(Records from a dataset)
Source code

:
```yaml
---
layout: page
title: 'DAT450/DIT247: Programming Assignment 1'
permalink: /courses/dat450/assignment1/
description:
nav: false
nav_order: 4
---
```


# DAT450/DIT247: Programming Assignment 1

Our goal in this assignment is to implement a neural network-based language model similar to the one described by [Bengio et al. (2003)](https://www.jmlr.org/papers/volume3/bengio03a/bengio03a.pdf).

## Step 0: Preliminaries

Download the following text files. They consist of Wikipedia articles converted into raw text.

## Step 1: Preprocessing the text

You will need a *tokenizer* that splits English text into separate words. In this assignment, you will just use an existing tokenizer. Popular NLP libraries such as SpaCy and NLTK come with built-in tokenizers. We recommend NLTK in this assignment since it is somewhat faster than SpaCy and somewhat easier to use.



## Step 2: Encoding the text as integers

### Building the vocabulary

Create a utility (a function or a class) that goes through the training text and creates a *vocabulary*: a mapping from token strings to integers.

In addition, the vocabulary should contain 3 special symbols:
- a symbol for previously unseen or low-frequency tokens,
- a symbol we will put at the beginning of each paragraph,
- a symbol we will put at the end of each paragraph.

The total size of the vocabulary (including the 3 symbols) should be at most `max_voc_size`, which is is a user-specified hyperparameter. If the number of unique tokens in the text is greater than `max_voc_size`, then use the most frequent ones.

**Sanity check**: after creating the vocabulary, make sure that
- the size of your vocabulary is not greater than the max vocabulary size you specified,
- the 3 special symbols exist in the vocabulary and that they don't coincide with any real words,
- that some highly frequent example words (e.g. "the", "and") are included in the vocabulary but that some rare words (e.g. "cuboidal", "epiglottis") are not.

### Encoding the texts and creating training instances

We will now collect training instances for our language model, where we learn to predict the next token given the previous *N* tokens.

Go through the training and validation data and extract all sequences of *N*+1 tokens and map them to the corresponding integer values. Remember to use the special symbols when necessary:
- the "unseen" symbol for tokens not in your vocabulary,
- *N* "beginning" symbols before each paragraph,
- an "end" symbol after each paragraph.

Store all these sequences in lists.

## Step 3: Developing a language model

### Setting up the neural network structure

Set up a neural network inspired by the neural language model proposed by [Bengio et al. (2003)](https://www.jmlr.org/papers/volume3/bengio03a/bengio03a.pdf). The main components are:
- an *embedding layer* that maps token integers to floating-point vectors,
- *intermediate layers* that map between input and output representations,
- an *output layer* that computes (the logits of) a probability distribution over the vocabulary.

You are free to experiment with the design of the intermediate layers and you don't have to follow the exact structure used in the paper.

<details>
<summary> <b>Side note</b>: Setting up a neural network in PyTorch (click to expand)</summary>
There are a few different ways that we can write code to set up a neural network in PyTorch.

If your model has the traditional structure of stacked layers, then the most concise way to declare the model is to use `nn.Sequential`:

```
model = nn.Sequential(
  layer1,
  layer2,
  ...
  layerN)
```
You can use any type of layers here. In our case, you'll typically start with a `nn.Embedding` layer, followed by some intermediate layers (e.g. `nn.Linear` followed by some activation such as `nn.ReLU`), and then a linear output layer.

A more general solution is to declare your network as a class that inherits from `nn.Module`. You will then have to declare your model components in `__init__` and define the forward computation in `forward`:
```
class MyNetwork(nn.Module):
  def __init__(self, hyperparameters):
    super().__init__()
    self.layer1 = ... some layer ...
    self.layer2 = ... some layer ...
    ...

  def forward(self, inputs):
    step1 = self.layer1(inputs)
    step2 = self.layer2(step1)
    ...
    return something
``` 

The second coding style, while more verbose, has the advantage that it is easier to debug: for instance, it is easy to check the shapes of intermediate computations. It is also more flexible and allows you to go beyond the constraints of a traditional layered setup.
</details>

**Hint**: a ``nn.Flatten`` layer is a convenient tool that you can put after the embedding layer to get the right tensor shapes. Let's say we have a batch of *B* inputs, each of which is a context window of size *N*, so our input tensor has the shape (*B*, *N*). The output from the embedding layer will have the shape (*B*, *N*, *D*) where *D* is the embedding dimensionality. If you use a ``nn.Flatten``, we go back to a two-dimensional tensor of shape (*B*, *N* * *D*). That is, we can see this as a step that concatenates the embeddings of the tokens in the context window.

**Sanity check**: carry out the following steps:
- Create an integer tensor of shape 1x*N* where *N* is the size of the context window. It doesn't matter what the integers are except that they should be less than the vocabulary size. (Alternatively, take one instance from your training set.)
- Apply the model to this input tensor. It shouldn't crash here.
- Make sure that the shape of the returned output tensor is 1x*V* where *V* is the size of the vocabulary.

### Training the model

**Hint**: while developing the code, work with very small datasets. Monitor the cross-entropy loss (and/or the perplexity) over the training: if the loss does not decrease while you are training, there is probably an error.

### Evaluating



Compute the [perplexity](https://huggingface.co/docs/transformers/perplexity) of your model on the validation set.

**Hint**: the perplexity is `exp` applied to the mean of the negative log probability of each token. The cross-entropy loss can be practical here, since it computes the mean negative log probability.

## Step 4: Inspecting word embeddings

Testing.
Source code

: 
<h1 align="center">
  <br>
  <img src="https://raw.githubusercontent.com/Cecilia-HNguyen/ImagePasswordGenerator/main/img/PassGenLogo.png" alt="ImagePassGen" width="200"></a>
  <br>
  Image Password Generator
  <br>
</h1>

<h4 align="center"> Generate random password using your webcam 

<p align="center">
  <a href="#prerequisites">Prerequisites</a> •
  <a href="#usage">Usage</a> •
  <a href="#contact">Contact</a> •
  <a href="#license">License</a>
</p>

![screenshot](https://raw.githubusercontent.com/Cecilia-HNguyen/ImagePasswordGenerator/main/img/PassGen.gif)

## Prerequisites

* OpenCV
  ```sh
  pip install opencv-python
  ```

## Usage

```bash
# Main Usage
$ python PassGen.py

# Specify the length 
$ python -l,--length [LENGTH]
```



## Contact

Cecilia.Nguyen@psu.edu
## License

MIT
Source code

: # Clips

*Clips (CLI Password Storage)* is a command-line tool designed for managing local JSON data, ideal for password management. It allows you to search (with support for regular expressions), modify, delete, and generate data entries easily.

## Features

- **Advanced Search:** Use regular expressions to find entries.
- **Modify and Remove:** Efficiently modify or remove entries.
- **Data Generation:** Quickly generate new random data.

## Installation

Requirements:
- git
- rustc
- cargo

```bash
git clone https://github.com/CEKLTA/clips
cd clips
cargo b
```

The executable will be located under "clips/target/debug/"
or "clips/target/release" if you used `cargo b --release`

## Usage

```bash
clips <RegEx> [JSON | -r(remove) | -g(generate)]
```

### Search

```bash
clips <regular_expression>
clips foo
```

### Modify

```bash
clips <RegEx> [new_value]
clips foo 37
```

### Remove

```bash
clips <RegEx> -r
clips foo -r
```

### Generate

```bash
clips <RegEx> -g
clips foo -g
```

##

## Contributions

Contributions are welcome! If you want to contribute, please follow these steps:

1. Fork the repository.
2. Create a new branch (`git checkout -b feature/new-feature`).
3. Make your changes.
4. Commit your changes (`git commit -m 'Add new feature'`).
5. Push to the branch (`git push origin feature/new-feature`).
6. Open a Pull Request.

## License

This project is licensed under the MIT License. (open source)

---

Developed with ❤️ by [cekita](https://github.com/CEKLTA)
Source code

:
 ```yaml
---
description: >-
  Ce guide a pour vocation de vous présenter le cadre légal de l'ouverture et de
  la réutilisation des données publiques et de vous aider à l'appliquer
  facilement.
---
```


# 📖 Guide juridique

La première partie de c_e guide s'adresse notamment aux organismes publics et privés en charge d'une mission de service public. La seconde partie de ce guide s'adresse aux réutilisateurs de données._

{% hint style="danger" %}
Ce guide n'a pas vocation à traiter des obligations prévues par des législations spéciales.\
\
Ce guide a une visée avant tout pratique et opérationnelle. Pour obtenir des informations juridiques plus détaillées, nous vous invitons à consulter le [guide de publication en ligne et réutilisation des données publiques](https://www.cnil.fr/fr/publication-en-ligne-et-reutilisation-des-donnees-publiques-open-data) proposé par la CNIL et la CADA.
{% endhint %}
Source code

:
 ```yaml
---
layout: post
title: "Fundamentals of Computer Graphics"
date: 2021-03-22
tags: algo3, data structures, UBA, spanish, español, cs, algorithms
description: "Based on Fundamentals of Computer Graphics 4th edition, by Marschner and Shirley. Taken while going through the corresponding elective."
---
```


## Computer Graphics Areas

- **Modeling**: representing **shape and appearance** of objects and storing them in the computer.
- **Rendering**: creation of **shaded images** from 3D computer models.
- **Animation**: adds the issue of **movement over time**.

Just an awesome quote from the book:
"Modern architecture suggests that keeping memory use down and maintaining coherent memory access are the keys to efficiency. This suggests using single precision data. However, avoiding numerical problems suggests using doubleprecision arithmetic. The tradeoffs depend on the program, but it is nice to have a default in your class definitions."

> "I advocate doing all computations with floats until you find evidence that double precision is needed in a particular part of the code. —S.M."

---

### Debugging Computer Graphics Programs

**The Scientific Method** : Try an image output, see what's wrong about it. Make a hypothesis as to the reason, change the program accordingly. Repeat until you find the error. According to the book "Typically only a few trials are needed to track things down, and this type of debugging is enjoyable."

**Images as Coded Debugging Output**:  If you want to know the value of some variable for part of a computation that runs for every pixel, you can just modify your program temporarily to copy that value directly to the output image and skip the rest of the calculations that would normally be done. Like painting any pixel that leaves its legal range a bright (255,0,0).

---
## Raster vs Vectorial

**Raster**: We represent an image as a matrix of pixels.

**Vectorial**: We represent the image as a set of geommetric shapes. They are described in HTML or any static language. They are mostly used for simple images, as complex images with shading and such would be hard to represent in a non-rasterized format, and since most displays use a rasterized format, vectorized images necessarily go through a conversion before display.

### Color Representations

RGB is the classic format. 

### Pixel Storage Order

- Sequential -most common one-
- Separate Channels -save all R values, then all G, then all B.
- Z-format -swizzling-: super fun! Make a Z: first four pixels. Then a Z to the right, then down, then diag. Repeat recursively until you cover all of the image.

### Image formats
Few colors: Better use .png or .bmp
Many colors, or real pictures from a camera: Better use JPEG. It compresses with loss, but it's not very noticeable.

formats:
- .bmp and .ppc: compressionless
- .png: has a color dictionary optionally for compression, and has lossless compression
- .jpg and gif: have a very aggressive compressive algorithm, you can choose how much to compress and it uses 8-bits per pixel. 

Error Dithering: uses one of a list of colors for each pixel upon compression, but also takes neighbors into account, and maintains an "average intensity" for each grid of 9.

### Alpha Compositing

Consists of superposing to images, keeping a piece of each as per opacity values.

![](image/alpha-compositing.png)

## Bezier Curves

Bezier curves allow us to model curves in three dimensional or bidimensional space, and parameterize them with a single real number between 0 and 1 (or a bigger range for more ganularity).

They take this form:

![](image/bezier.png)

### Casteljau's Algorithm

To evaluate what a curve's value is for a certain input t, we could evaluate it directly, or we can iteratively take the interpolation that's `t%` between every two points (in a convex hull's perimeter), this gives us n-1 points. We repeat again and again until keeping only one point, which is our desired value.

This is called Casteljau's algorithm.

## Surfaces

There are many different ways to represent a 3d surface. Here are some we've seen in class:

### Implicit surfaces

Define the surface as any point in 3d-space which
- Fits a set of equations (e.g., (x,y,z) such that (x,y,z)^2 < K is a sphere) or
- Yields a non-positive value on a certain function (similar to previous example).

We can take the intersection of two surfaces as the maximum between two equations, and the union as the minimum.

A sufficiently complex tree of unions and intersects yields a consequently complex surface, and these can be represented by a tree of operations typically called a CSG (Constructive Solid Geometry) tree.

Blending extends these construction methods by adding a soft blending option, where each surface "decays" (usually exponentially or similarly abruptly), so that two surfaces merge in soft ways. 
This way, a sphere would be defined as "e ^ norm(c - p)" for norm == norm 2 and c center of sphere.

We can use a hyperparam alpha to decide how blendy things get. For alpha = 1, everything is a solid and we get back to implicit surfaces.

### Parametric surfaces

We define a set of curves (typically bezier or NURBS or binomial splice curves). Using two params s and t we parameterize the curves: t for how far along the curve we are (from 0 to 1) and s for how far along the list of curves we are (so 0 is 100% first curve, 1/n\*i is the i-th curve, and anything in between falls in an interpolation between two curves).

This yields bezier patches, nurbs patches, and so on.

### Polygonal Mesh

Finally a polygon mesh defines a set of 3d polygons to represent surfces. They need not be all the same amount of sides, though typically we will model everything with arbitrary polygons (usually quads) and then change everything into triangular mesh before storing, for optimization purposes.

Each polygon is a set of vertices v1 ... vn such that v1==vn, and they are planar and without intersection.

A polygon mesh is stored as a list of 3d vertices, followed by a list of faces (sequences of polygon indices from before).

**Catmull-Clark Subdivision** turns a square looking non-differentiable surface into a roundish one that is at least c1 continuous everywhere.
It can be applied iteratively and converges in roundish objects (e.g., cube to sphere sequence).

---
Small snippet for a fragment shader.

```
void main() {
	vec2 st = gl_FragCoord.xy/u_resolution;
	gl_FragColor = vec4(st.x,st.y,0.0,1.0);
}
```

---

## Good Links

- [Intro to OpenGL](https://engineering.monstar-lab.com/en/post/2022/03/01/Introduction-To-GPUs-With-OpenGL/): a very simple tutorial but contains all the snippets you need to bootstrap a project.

■ PROBLEM DESCRIPTION:
Consider the entries above and return each line with the string "parameterize".

■ SOLUTION:
Bezier curves allow us to model curves in three dimensional or bidimensional space, and parameterize them with a single real number between 0 and 1 (or a bigger range for more ganularity).
We define a set of curves (typically bezier or NURBS or binomial splice curves). Using two params s and t we parameterize the curves: t for how far along the curve we are (from 0 to 1) and s for how far along the list of curves we are (so 0 is 100% first curve, 1/n\*i is the i-th curve, and anything in between falls in an interpolation between two curves).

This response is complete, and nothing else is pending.